> **PROBLEM TO WORK ON**: What is needed is a word-for-word copy of every record below, minus the pictures.

Saved entries
++++

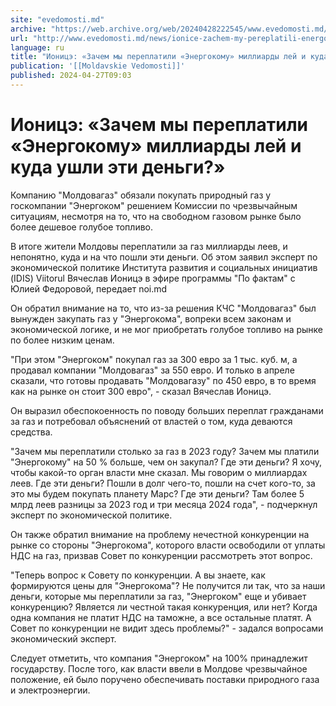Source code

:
 ```yaml
---
site: "evedomosti.md"
archive: "https://web.archive.org/web/20240428222545/www.evedomosti.md/news/ionice-zachem-my-pereplatili-energokomu-milliardy-lej-i-kuda"
url: "http://www.evedomosti.md/news/ionice-zachem-my-pereplatili-energokomu-milliardy-lej-i-kuda"
language: ru
title: "Ионицэ: «Зачем мы переплатили «Энергокому» миллиарды лей и куда ушли эти деньги?»"
publication: '[[Moldavskie Vedomosti]]'
published: 2024-04-27T09:03
---
```


# Ионицэ: «Зачем мы переплатили «Энергокому» миллиарды лей и куда ушли эти деньги?»

Компанию "Молдовагаз" обязали покупать природный газ у госкомпании "Энергоком" решением Комиссии по чрезвычайным ситуациям, несмотря на то, что на свободном газовом рынке было более дешевое голубое топливо.

В итоге жители Молдовы переплатили за газ миллиарды леев, и непонятно, куда и на что пошли эти деньги. Об этом заявил эксперт по экономической политике Института развития и социальных инициатив (IDIS) Viitorul Вячеслав Ионицэ в эфире программы "По фактам" с Юлией Федоровой, передает noi.md

Он обратил внимание на то, что из-за решения КЧС "Молдовагаз" был вынужден закупать газ у "Энергокома", вопреки всем законам и экономической логике, и не мог приобретать голубое топливо на рынке по более низким ценам.

"При этом "Энергоком" покупал газ за 300 евро за 1 тыс. куб. м, а продавал компании "Молдовагаз" за 550 евро. И только в апреле сказали, что готовы продавать "Молдовагазу" по 450 евро, в то время как на рынке он стоит 300 евро", - сказал Вячеслав Ионицэ.

Он выразил обеспокоенность по поводу больших переплат гражданами за газ и потребовал объяснений от властей о том, куда деваются средства.

"Зачем мы переплатили столько за газ в 2023 году? Зачем мы платили "Энергокому" на 50 % больше, чем он закупал? Где эти деньги? Я хочу, чтобы какой-то орган власти мне сказал. Мы говорим о миллиардах леев. Где эти деньги? Пошли в долг чего-то, пошли на счет кого-то, за это мы будем покупать планету Марс? Где эти деньги? Там более 5 млрд леев разницы за 2023 год и три месяца 2024 года", - подчеркнул эксперт по экономической политике.

Он также обратил внимание на проблему нечестной конкуренции на рынке со стороны "Энергокома", которого власти освободили от уплаты НДС на газ, призвав Совет по конкуренции рассмотреть этот вопрос.

"Теперь вопрос к Совету по конкуренции. А вы знаете, как формируются цены для "Энергокома"? Не получится ли так, что за наши деньги, которые мы переплатили за газ, "Энергоком" еще и убивает конкуренцию? Является ли честной такая конкуренция, или нет? Когда одна компания не платит НДС на таможне, а все остальные платят. А Совет по конкуренции не видит здесь проблемы?" - задался вопросами экономический эксперт.

Следует отметить, что компания "Энергоком" на 100% принадлежит государству. После того, как власти ввели в Молдове чрезвычайное положение, ей было поручено обеспечивать поставки природного газа и электроэнергии.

++++

> **OUTPUT OF THE TASK**:
Source code

:
 ```yaml
---
site: "evedomosti.md"
archive: "https://web.archive.org/web/20240428222545/www.evedomosti.md/news/ionice-zachem-my-pereplatili-energokomu-milliardy-lej-i-kuda"
url: "http://www.evedomosti.md/news/ionice-zachem-my-pereplatili-energokomu-milliardy-lej-i-kuda"
language: ru
title: "Ионицэ: «Зачем мы переплатили «Энергокому» миллиарды лей и куда ушли эти деньги?»"
publication: '[[Moldavskie Vedomosti]]'
published: 2024-04-27T09:03
---
```


# Ионицэ: «Зачем мы переплатили «Энергокому» миллиарды лей и куда ушли эти деньги?»

Компанию "Молдовагаз" обязали покупать природный газ у госкомпании "Энергоком" решением Комиссии по чрезвычайным ситуациям, несмотря на то, что на свободном газовом рынке было более дешевое голубое топливо.

В итоге жители Молдовы переплатили за газ миллиарды леев, и непонятно, куда и на что пошли эти деньги. Об этом заявил эксперт по экономической политике Института развития и социальных инициатив (IDIS) Viitorul Вячеслав Ионицэ в эфире программы "По фактам" с Юлией Федоровой, передает noi.md

Он обратил внимание на то, что из-за решения КЧС "Молдовагаз" был вынужден закупать газ у "Энергокома", вопреки всем законам и экономической логике, и не мог приобретать голубое топливо на рынке по более низким ценам.

"При этом "Энергоком" покупал газ за 300 евро за 1 тыс. куб. м, а продавал компании "Молдовагаз" за 550 евро. И только в апреле сказали, что готовы продавать "Молдовагазу" по 450 евро, в то время как на рынке он стоит 300 евро", - сказал Вячеслав Ионицэ.

Он выразил обеспокоенность по поводу больших переплат гражданами за газ и потребовал объяснений от властей о том, куда деваются средства.

"Зачем мы переплатили столько за газ в 2023 году? Зачем мы платили "Энергокому" на 50 % больше, чем он закупал? Где эти деньги? Я хочу, чтобы какой-то орган власти мне сказал. Мы говорим о миллиардах леев. Где эти деньги? Пошли в долг чего-то, пошли на счет кого-то, за это мы будем покупать планету Марс? Где эти деньги? Там более 5 млрд леев разницы за 2023 год и три месяца 2024 года", - подчеркнул эксперт по экономической политике.

Он также обратил внимание на проблему нечестной конкуренции на рынке со стороны "Энергокома", которого власти освободили от уплаты НДС на газ, призвав Совет по конкуренции рассмотреть этот вопрос.

"Теперь вопрос к Совету по конкуренции. А вы знаете, как формируются цены для "Энергокома"? Не получится ли так, что за наши деньги, которые мы переплатили за газ, "Энергоком" еще и убивает конкуренцию? Является ли честной такая конкуренция, или нет? Когда одна компания не платит НДС на таможне, а все остальные платят. А Совет по конкуренции не видит здесь проблемы?" - задался вопросами экономический эксперт.

Следует отметить, что компания "Энергоком" на 100% принадлежит государству. После того, как власти ввели в Молдове чрезвычайное положение, ей было поручено обеспечивать поставки природного газа и электроэнергии.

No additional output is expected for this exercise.